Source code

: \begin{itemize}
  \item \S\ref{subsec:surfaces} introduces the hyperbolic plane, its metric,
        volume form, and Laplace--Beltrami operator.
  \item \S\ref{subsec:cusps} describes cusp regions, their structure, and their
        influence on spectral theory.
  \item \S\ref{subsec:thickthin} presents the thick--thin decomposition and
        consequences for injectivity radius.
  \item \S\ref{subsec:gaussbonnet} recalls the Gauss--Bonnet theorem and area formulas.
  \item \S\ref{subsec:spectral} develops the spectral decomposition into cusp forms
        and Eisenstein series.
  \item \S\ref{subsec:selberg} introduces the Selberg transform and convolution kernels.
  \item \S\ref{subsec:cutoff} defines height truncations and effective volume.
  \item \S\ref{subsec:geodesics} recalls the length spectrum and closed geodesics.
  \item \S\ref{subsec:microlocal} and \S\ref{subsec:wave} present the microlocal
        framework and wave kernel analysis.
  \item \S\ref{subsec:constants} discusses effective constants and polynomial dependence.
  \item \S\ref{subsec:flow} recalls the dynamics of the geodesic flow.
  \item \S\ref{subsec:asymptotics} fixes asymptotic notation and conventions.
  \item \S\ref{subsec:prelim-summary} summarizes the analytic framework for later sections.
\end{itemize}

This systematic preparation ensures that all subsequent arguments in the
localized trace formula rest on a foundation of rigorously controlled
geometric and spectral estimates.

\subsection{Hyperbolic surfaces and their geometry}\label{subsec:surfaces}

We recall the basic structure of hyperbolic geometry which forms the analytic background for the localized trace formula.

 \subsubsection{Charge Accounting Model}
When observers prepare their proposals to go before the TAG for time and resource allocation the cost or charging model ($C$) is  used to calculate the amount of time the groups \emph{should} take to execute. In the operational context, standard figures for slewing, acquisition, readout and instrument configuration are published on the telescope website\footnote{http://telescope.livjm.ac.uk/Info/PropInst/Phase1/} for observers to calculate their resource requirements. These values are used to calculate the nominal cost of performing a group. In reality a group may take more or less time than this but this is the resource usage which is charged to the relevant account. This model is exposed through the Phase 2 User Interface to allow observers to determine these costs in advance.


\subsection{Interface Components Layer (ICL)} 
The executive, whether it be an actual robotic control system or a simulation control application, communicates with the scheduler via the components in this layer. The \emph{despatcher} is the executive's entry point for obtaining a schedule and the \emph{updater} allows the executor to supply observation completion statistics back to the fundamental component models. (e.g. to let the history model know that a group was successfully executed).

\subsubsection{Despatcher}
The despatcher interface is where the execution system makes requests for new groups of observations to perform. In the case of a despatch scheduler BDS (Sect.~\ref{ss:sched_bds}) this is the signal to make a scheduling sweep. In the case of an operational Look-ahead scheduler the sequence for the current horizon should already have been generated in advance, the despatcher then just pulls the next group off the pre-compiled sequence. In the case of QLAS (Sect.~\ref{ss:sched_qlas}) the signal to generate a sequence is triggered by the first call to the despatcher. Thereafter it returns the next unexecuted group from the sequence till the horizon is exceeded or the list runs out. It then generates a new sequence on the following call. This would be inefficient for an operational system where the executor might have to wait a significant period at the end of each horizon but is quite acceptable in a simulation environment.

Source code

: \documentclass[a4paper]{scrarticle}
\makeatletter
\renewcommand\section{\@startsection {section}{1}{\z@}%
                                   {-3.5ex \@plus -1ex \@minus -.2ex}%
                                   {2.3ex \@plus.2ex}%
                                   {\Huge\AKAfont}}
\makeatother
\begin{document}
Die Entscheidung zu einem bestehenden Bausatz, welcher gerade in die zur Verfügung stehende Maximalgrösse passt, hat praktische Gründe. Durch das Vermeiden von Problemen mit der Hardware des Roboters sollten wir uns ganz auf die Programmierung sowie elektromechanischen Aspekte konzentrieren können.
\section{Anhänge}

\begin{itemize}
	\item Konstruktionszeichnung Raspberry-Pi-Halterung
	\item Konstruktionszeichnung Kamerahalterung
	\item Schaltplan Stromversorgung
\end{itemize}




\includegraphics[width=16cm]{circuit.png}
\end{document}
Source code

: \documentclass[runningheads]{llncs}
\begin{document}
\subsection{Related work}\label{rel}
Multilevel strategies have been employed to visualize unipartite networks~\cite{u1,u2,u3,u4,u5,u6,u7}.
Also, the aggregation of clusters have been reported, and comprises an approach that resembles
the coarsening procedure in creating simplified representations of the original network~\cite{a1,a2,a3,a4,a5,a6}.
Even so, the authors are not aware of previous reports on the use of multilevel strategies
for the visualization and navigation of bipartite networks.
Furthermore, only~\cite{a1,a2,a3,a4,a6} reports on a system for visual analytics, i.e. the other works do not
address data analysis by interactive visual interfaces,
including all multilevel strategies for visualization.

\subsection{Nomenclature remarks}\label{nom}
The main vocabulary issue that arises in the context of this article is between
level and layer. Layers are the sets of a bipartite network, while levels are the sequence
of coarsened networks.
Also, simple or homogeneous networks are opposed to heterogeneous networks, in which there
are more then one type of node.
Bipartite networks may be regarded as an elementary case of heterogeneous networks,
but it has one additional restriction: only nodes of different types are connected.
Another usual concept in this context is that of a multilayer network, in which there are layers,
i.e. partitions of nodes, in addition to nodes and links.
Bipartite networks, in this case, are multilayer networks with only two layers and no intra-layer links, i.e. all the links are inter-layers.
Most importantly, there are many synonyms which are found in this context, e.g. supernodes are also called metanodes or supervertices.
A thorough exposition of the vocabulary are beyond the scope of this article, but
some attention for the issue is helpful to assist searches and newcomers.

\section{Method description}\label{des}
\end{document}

------------------------------------------------------------

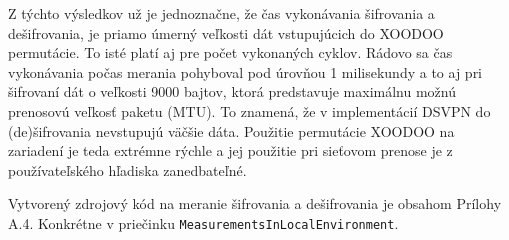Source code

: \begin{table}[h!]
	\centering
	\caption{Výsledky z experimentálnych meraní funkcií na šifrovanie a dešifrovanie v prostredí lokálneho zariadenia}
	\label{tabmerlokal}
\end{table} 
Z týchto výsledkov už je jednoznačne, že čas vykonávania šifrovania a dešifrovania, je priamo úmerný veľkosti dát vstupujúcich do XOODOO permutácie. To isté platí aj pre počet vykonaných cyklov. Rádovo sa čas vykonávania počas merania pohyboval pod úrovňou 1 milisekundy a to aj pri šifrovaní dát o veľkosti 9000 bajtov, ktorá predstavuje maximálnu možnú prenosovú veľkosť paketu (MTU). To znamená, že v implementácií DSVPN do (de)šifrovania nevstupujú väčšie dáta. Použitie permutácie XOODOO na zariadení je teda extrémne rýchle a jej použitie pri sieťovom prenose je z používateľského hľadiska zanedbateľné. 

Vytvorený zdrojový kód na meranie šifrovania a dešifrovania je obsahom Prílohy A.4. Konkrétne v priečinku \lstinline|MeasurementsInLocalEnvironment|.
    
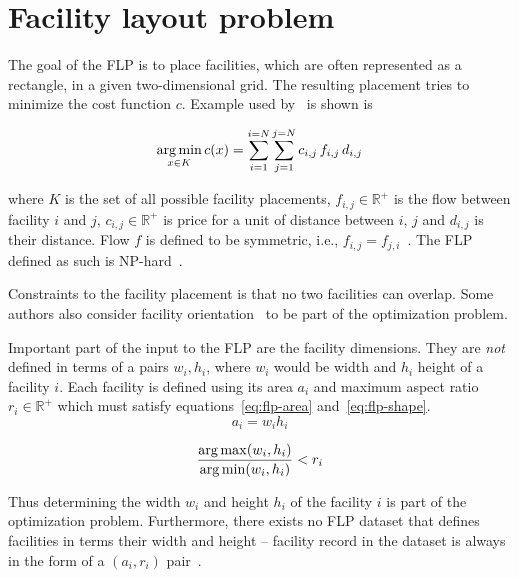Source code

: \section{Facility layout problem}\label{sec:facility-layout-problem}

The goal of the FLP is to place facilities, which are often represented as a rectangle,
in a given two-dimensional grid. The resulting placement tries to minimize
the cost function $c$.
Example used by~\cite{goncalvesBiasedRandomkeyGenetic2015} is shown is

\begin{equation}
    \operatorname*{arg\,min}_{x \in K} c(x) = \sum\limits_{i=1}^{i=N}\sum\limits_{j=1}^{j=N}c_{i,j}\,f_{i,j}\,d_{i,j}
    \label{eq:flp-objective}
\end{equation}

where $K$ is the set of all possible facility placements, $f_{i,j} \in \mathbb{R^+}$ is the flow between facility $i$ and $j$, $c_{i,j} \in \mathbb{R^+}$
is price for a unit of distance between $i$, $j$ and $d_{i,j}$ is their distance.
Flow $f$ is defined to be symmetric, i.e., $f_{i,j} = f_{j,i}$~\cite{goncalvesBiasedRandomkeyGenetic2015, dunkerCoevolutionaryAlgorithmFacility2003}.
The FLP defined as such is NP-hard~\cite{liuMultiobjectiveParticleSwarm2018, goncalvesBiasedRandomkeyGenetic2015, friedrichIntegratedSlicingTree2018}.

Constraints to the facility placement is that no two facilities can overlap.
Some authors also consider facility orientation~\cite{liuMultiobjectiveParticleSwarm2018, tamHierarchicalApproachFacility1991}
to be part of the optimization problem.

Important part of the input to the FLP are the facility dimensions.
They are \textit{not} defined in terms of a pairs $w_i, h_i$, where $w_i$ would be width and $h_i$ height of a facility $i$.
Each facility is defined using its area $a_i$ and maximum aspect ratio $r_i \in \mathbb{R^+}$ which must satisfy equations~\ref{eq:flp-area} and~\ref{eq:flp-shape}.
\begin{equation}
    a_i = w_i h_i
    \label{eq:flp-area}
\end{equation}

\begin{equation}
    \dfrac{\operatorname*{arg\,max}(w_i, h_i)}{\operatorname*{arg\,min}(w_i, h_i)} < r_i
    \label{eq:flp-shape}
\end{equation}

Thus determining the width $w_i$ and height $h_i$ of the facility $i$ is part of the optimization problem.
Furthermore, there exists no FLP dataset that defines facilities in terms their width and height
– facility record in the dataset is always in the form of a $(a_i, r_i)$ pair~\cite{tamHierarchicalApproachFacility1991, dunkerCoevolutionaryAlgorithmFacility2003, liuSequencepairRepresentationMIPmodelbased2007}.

------------------------------------------------------------

Task statement: Print nothing but the lines above starting with the line that contains "Z týchto výsledkov" and going on through the line that contains "The goal of". Leave out the pictures.

Solution:
Z týchto výsledkov už je jednoznačne, že čas vykonávania šifrovania a dešifrovania, je priamo úmerný veľkosti dát vstupujúcich do XOODOO permutácie. To isté platí aj pre počet vykonaných cyklov. Rádovo sa čas vykonávania počas merania pohyboval pod úrovňou 1 milisekundy a to aj pri šifrovaní dát o veľkosti 9000 bajtov, ktorá predstavuje maximálnu možnú prenosovú veľkosť paketu (MTU). To znamená, že v implementácií DSVPN do (de)šifrovania nevstupujú väčšie dáta. Použitie permutácie XOODOO na zariadení je teda extrémne rýchle a jej použitie pri sieťovom prenose je z používateľského hľadiska zanedbateľné. 

Vytvorený zdrojový kód na meranie šifrovania a dešifrovania je obsahom Prílohy A.4. Konkrétne v priečinku \lstinline|MeasurementsInLocalEnvironment|.
    
Source code

: \section{Facility layout problem}\label{sec:facility-layout-problem}

The goal of the FLP is to place facilities, which are often represented as a rectangle,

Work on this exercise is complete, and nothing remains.